§ **Exercise data**

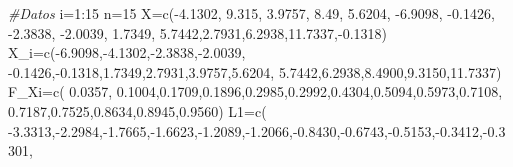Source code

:\documentclass[
  a4paper,
  oneside,
  openany]{book}
\newenvironment{Shaded}{\begin{snugshade}}{\end{snugshade}}
\newcommand{\CommentTok}[1]{\textcolor[rgb]{0.56,0.35,0.01}{\textit{#1}}}
\newcommand{\DecValTok}[1]{\textcolor[rgb]{0.00,0.00,0.81}{#1}}
\newcommand{\FloatTok}[1]{\textcolor[rgb]{0.00,0.00,0.81}{#1}}
\newcommand{\FunctionTok}[1]{\textcolor[rgb]{0.00,0.00,0.00}{#1}}
\newcommand{\NormalTok}[1]{#1}
\newcommand{\OtherTok}[1]{\textcolor[rgb]{0.56,0.35,0.01}{#1}}
\newcommand{\SpecialCharTok}[1]{\textcolor[rgb]{0.00,0.00,0.00}{#1}}
\begin{document}
\begin{Shaded}
\begin{Highlighting}[]
\CommentTok{\#Datos}
\NormalTok{i}\OtherTok{=}\DecValTok{1}\SpecialCharTok{:}\DecValTok{15}
\NormalTok{n}\OtherTok{=}\DecValTok{15}
\NormalTok{X}\OtherTok{=}\FunctionTok{c}\NormalTok{(}\SpecialCharTok{{-}}\FloatTok{4.1302}\NormalTok{, }\FloatTok{9.315}\NormalTok{, }\FloatTok{3.9757}\NormalTok{, }\FloatTok{8.49}\NormalTok{, }\FloatTok{5.6204}\NormalTok{, }\SpecialCharTok{{-}}\FloatTok{6.9098}\NormalTok{, }\SpecialCharTok{{-}}\FloatTok{0.1426}\NormalTok{, }\SpecialCharTok{{-}}\FloatTok{2.3838}\NormalTok{,}
                            \SpecialCharTok{{-}}\FloatTok{2.0039}\NormalTok{, }\FloatTok{1.7349}\NormalTok{, }\FloatTok{5.7442}\NormalTok{,}\FloatTok{2.7931}\NormalTok{,}\FloatTok{6.2938}\NormalTok{,}\FloatTok{11.7337}\NormalTok{,}\SpecialCharTok{{-}}\FloatTok{0.1318}\NormalTok{)}
\NormalTok{X\_i}\OtherTok{=}\FunctionTok{c}\NormalTok{(}\SpecialCharTok{{-}}\FloatTok{6.9098}\NormalTok{,}\SpecialCharTok{{-}}\FloatTok{4.1302}\NormalTok{,}\SpecialCharTok{{-}}\FloatTok{2.3838}\NormalTok{,}\SpecialCharTok{{-}}\FloatTok{2.0039}\NormalTok{, }\SpecialCharTok{{-}}\FloatTok{0.1426}\NormalTok{,}\SpecialCharTok{{-}}\FloatTok{0.1318}\NormalTok{,}\FloatTok{1.7349}\NormalTok{,}\FloatTok{2.7931}\NormalTok{,}\FloatTok{3.9757}\NormalTok{,}\FloatTok{5.6204}\NormalTok{,}
      \FloatTok{5.7442}\NormalTok{,}\FloatTok{6.2938}\NormalTok{,}\FloatTok{8.4900}\NormalTok{,}\FloatTok{9.3150}\NormalTok{,}\FloatTok{11.7337}\NormalTok{)}
\NormalTok{F\_Xi}\OtherTok{=}\FunctionTok{c}\NormalTok{( }\FloatTok{0.0357}\NormalTok{, }\FloatTok{0.1004}\NormalTok{,}\FloatTok{0.1709}\NormalTok{,}\FloatTok{0.1896}\NormalTok{,}\FloatTok{0.2985}\NormalTok{,}\FloatTok{0.2992}\NormalTok{,}\FloatTok{0.4304}\NormalTok{,}\FloatTok{0.5094}\NormalTok{,}\FloatTok{0.5973}\NormalTok{,}\FloatTok{0.7108}\NormalTok{,}
        \FloatTok{0.7187}\NormalTok{,}\FloatTok{0.7525}\NormalTok{,}\FloatTok{0.8634}\NormalTok{,}\FloatTok{0.8945}\NormalTok{,}\FloatTok{0.9560}\NormalTok{)}
\NormalTok{L1}\OtherTok{=}\FunctionTok{c}\NormalTok{( }\SpecialCharTok{{-}}\FloatTok{3.3313}\NormalTok{,}\SpecialCharTok{{-}}\FloatTok{2.2984}\NormalTok{,}\SpecialCharTok{{-}}\FloatTok{1.7665}\NormalTok{,}\SpecialCharTok{{-}}\FloatTok{1.6623}\NormalTok{,}\SpecialCharTok{{-}}\FloatTok{1.2089}\NormalTok{,}\SpecialCharTok{{-}}\FloatTok{1.2066}\NormalTok{,}\SpecialCharTok{{-}}\FloatTok{0.8430}\NormalTok{,}\SpecialCharTok{{-}}\FloatTok{0.6743}\NormalTok{,}\SpecialCharTok{{-}}\FloatTok{0.5153}\NormalTok{,}\SpecialCharTok{{-}}\FloatTok{0.3412}\NormalTok{,}\SpecialCharTok{{-}}\FloatTok{0.3301}\NormalTok{,}

\end{Highlighting}
\end{Shaded}
\end{document}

§ **Problem to solve**
Print all the records again exactly; do not include any picture.

§ **Solution below**
Source code

:\documentclass[
  a4paper,
  oneside,
  openany]{book}
\newenvironment{Shaded}{\begin{snugshade}}{\end{snugshade}}
\newcommand{\CommentTok}[1]{\textcolor[rgb]{0.56,0.35,0.01}{\textit{#1}}}
\newcommand{\DecValTok}[1]{\textcolor[rgb]{0.00,0.00,0.81}{#1}}
\newcommand{\FloatTok}[1]{\textcolor[rgb]{0.00,0.00,0.81}{#1}}
\newcommand{\FunctionTok}[1]{\textcolor[rgb]{0.00,0.00,0.00}{#1}}
\newcommand{\NormalTok}[1]{#1}
\newcommand{\OtherTok}[1]{\textcolor[rgb]{0.56,0.35,0.01}{#1}}
\newcommand{\SpecialCharTok}[1]{\textcolor[rgb]{0.00,0.00,0.00}{#1}}
\begin{document}
\begin{Shaded}
\begin{Highlighting}[]
\CommentTok{\#Datos}
\NormalTok{i}\OtherTok{=}\DecValTok{1}\SpecialCharTok{:}\DecValTok{15}
\NormalTok{n}\OtherTok{=}\DecValTok{15}
\NormalTok{X}\OtherTok{=}\FunctionTok{c}\NormalTok{(}\SpecialCharTok{{-}}\FloatTok{4.1302}\NormalTok{, }\FloatTok{9.315}\NormalTok{, }\FloatTok{3.9757}\NormalTok{, }\FloatTok{8.49}\NormalTok{, }\FloatTok{5.6204}\NormalTok{, }\SpecialCharTok{{-}}\FloatTok{6.9098}\NormalTok{, }\SpecialCharTok{{-}}\FloatTok{0.1426}\NormalTok{, }\SpecialCharTok{{-}}\FloatTok{2.3838}\NormalTok{,}
                            \SpecialCharTok{{-}}\FloatTok{2.0039}\NormalTok{, }\FloatTok{1.7349}\NormalTok{, }\FloatTok{5.7442}\NormalTok{,}\FloatTok{2.7931}\NormalTok{,}\FloatTok{6.2938}\NormalTok{,}\FloatTok{11.7337}\NormalTok{,}\SpecialCharTok{{-}}\FloatTok{0.1318}\NormalTok{)}
\NormalTok{X\_i}\OtherTok{=}\FunctionTok{c}\NormalTok{(}\SpecialCharTok{{-}}\FloatTok{6.9098}\NormalTok{,}\SpecialCharTok{{-}}\FloatTok{4.1302}\NormalTok{,}\SpecialCharTok{{-}}\FloatTok{2.3838}\NormalTok{,}\SpecialCharTok{{-}}\FloatTok{2.0039}\NormalTok{, }\SpecialCharTok{{-}}\FloatTok{0.1426}\NormalTok{,}\SpecialCharTok{{-}}\FloatTok{0.1318}\NormalTok{,}\FloatTok{1.7349}\NormalTok{,}\FloatTok{2.7931}\NormalTok{,}\FloatTok{3.9757}\NormalTok{,}\FloatTok{5.6204}\NormalTok{,}
      \FloatTok{5.7442}\NormalTok{,}\FloatTok{6.2938}\NormalTok{,}\FloatTok{8.4900}\NormalTok{,}\FloatTok{9.3150}\NormalTok{,}\FloatTok{11.7337}\NormalTok{)}
\NormalTok{F\_Xi}\OtherTok{=}\FunctionTok{c}\NormalTok{( }\FloatTok{0.0357}\NormalTok{, }\FloatTok{0.1004}\NormalTok{,}\FloatTok{0.1709}\NormalTok{,}\FloatTok{0.1896}\NormalTok{,}\FloatTok{0.2985}\NormalTok{,}\FloatTok{0.2992}\NormalTok{,}\FloatTok{0.4304}\NormalTok{,}\FloatTok{0.5094}\NormalTok{,}\FloatTok{0.5973}\NormalTok{,}\FloatTok{0.7108}\NormalTok{,}
        \FloatTok{0.7187}\NormalTok{,}\FloatTok{0.7525}\NormalTok{,}\FloatTok{0.8634}\NormalTok{,}\FloatTok{0.8945}\NormalTok{,}\FloatTok{0.9560}\NormalTok{)}
\NormalTok{L1}\OtherTok{=}\FunctionTok{c}\NormalTok{( }\SpecialCharTok{{-}}\FloatTok{3.3313}\NormalTok{,}\SpecialCharTok{{-}}\FloatTok{2.2984}\NormalTok{,}\SpecialCharTok{{-}}\FloatTok{1.7665}\NormalTok{,}\SpecialCharTok{{-}}\FloatTok{1.6623}\NormalTok{,}\SpecialCharTok{{-}}\FloatTok{1.2089}\NormalTok{,}\SpecialCharTok{{-}}\FloatTok{1.2066}\NormalTok{,}\SpecialCharTok{{-}}\FloatTok{0.8430}\NormalTok{,}\SpecialCharTok{{-}}\FloatTok{0.6743}\NormalTok{,}\SpecialCharTok{{-}}\FloatTok{0.5153}\NormalTok{,}\SpecialCharTok{{-}}\FloatTok{0.3412}\NormalTok{,}\SpecialCharTok{{-}}\FloatTok{0.3301}\NormalTok{,}

\end{Highlighting}
\end{Shaded}
\end{document}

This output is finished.